# what to do when the attraction is gone



## sher8 (May 23, 2019)

hi … losing my ever loving mind... I so need to talk.. my husband loves me but has no attraction to me at all.I am finally considering real actual death. scared.. super bitter.. very angry.. im only 46 .please


----------



## LimaTango (May 7, 2019)

Hi Sher8,

I'm sorry that your situation has lead you here. But I'm happy to report there are many good people here who can give you some good advice. 

But I want to tell you that if you really are thinking about ending it all to please reach out to a suicide hotline. I've been with those similar thoughts over my marriage this past year. I usually concentrate on just making it to the next day. And to find people you can talk to is hugely important.

Can you give some more details? 

Are you living in USA? 
How long have you been married?
How old is your husband?
How long has he said he has no attraction?
What reason did he give? (Or do you know why he would say that)?

That's a good start for now.


----------



## sokillme (Jun 10, 2016)

My dear, you are only 46 you have lots of life left. Please don't do something so harsh or even thing that!

First of all don't give up, but also your whole life is not about your husband. I am sure there are other people who love you. NO ONE PERSON even your spouse should have that much power over your life that you would be willing to give it up if they were not around. So please stop talking like that. 

Please calm down and tell us how long this has been going on? Did he just spring this on you? How about you has anything changed with you, your relationship, him? We need more of this story to work with. 
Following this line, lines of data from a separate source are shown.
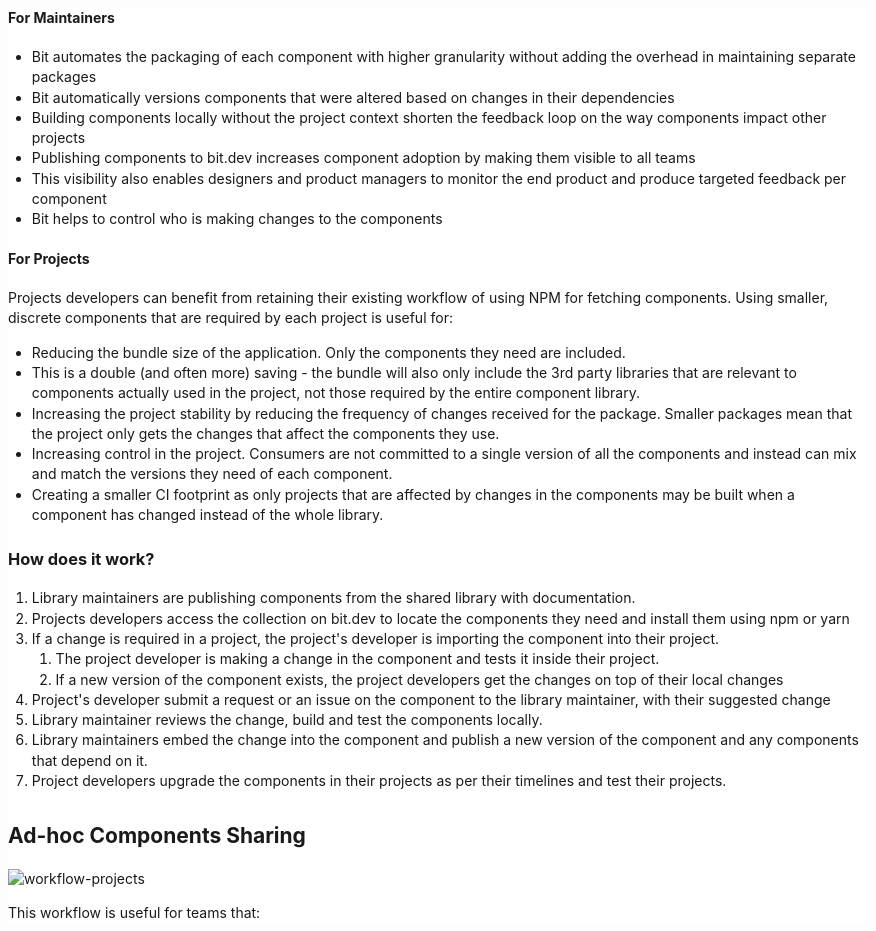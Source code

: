 #### For Maintainers

- Bit automates the packaging of each component with higher granularity without adding the overhead in maintaining separate packages
- Bit automatically versions components that were altered based on changes in their dependencies
- Building components locally without the project context shorten the feedback loop on the way components impact other projects
- Publishing components to bit.dev increases component adoption by making them visible to all teams
- This visibility also enables designers and product managers to monitor the end product and produce targeted feedback per component
- Bit helps to control who is making changes to the components

#### For Projects

Projects developers can benefit from retaining their existing workflow of using NPM for fetching components. Using smaller, discrete components that are required by each project is useful for:

- Reducing the bundle size of the application. Only the components they need are included.
- This is a double (and often more) saving - the bundle will also only include the 3rd party libraries that are relevant to components actually used in the project, not those required by the entire component library.
- Increasing the project stability by reducing the frequency of changes received for the package. Smaller packages mean that the project only gets the changes that affect the components they use.
- Increasing control in the project. Consumers are not committed to a single version of all the components and instead can mix and match the versions they need of each component.
- Creating a smaller CI footprint as only projects that are affected by changes in the components may be built when a component has changed instead of the whole library.

### How does it work?

1. Library maintainers are publishing components from the shared library with documentation.
1. Projects developers access the collection on bit.dev to locate the components they need and install them using npm or yarn
1. If a change is required in a project, the project's developer is importing the component into their project.
   1. The project developer is making a change in the component and tests it inside their project.
   1. If a new version of the component exists, the project developers get the changes on top of their local changes
1. Project's developer submit a request or an issue on the component to the library maintainer, with their suggested change
1. Library maintainer reviews the change, build and test the components locally.
1. Library maintainers embed the change into the component and publish a new version of the component and any components that depend on it.
1. Project developers upgrade the components in their projects as per their timelines and test their projects.

## Ad-hoc Components Sharing

![workflow-projects](https://storage.googleapis.com/static.bit.dev/docs/images/workflow-projects.svg)

This workflow is useful for teams that:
OK please write it all out so we can help you.


----------



## 3Xnocharm (Jun 22, 2012)

sher8 said:


> hi … losing my ever loving mind... I so need to talk.. my husband loves me but has no attraction to me at all.I am finally considering real actual death. scared.. super bitter.. very angry.. im only 46 .please


Please dont let any one person have this kind of control over you and your mind and your life. Please reach out for some help! We can only do so much out here in virtual land, unfortunately...


----------



## NJ2 (Mar 22, 2017)

Sher8 first....reach out to someone -a hotline-doctor-trusted friend if you are thinking things are hopeless

There are many people on here who have weathered some pretty awful sad stuff and felt hopeless- they too thought their spouse was their reason for living- only to find out that they could find happiness, peace and love beyond their spouse!

i hope you can talk to someone in the flesh or at least over the phone that can offer you help.

God bless


----------